* **EXERCISE OBJECTIVE**: Tally up the lines below containing the string "artisan", then write the number alone.
───── DATA IN THIS EXERCISE ─────
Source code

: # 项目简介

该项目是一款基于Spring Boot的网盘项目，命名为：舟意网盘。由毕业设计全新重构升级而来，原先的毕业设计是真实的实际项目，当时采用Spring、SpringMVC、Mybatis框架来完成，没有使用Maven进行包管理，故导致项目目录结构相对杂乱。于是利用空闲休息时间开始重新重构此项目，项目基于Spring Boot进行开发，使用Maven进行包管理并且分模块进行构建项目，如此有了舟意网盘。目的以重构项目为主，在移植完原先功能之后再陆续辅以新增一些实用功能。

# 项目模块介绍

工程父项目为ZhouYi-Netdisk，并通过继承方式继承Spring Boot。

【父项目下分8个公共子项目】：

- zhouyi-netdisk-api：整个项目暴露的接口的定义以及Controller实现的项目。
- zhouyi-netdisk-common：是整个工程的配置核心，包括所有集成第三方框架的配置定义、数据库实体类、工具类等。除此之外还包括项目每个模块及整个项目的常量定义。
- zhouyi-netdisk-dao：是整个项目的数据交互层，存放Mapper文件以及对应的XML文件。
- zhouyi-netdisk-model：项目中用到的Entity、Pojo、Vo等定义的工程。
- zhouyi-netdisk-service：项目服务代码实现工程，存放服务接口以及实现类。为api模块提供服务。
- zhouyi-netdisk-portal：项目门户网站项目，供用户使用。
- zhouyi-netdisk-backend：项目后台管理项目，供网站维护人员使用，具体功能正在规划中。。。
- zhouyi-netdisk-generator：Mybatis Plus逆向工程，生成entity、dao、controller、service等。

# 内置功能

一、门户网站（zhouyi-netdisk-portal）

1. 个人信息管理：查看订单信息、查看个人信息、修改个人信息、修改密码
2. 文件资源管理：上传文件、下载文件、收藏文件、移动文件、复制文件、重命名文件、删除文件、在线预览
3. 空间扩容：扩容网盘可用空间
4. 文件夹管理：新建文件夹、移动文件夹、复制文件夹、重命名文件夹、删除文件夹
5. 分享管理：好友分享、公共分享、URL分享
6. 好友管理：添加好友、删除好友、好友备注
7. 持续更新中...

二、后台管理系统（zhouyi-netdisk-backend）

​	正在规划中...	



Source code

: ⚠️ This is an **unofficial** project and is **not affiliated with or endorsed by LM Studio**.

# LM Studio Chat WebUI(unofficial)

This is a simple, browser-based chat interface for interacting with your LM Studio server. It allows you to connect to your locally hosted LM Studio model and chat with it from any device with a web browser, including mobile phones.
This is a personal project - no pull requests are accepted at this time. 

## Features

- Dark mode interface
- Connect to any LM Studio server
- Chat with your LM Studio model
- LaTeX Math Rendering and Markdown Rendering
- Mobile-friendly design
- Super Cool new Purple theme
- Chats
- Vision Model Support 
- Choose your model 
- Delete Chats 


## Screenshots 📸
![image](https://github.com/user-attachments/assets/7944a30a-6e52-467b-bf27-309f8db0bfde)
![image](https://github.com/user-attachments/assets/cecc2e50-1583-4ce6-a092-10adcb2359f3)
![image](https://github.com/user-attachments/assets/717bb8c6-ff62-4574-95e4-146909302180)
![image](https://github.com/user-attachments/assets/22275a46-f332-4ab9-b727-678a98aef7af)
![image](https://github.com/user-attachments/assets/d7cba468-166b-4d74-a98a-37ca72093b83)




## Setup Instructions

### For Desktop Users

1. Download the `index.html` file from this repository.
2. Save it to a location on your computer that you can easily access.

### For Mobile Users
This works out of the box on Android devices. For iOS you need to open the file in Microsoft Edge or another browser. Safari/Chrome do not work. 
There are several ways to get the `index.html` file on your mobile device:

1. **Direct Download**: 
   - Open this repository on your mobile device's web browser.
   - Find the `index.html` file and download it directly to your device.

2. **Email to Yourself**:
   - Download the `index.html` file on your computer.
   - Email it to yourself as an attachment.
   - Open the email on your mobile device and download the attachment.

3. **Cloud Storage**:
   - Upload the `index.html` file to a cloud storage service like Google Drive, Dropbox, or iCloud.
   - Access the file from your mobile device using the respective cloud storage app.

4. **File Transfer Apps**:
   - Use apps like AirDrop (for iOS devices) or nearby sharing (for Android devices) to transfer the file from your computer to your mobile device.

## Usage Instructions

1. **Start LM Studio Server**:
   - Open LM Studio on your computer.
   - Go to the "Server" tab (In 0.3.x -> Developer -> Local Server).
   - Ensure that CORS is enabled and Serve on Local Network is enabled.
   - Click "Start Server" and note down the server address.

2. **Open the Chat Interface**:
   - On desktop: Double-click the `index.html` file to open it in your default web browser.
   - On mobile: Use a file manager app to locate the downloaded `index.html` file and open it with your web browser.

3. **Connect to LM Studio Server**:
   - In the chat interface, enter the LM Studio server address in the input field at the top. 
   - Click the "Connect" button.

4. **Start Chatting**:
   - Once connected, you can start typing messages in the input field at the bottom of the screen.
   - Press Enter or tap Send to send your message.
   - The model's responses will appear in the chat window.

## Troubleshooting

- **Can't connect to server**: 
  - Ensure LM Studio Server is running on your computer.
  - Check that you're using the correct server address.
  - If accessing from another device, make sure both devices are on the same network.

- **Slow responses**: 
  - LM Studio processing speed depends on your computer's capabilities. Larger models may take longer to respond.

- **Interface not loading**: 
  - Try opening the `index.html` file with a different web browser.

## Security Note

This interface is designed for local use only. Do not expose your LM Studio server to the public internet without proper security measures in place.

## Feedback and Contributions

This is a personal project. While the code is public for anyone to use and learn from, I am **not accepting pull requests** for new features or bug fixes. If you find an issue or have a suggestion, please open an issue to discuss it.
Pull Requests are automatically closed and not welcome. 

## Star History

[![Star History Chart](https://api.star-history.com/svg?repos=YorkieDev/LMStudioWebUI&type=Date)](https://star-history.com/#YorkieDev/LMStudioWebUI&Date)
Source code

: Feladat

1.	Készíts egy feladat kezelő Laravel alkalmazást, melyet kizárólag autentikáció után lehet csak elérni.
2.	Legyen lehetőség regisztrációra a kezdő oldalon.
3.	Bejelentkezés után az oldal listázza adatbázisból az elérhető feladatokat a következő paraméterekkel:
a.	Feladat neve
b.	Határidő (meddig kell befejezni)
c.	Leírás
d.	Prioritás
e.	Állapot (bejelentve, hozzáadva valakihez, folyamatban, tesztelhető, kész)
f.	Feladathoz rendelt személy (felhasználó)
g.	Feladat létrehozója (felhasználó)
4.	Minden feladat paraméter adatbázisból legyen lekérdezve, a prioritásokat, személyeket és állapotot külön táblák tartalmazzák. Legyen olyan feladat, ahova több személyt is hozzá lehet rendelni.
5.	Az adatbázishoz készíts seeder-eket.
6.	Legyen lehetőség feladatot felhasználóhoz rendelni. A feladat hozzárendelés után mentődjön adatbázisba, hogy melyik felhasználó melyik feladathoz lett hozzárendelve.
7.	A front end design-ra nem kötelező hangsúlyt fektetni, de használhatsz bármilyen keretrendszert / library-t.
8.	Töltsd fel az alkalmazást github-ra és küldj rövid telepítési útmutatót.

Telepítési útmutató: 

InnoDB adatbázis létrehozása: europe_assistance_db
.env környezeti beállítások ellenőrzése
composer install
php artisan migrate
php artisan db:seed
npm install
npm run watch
─────
* **YOUR RESPONSE**: 2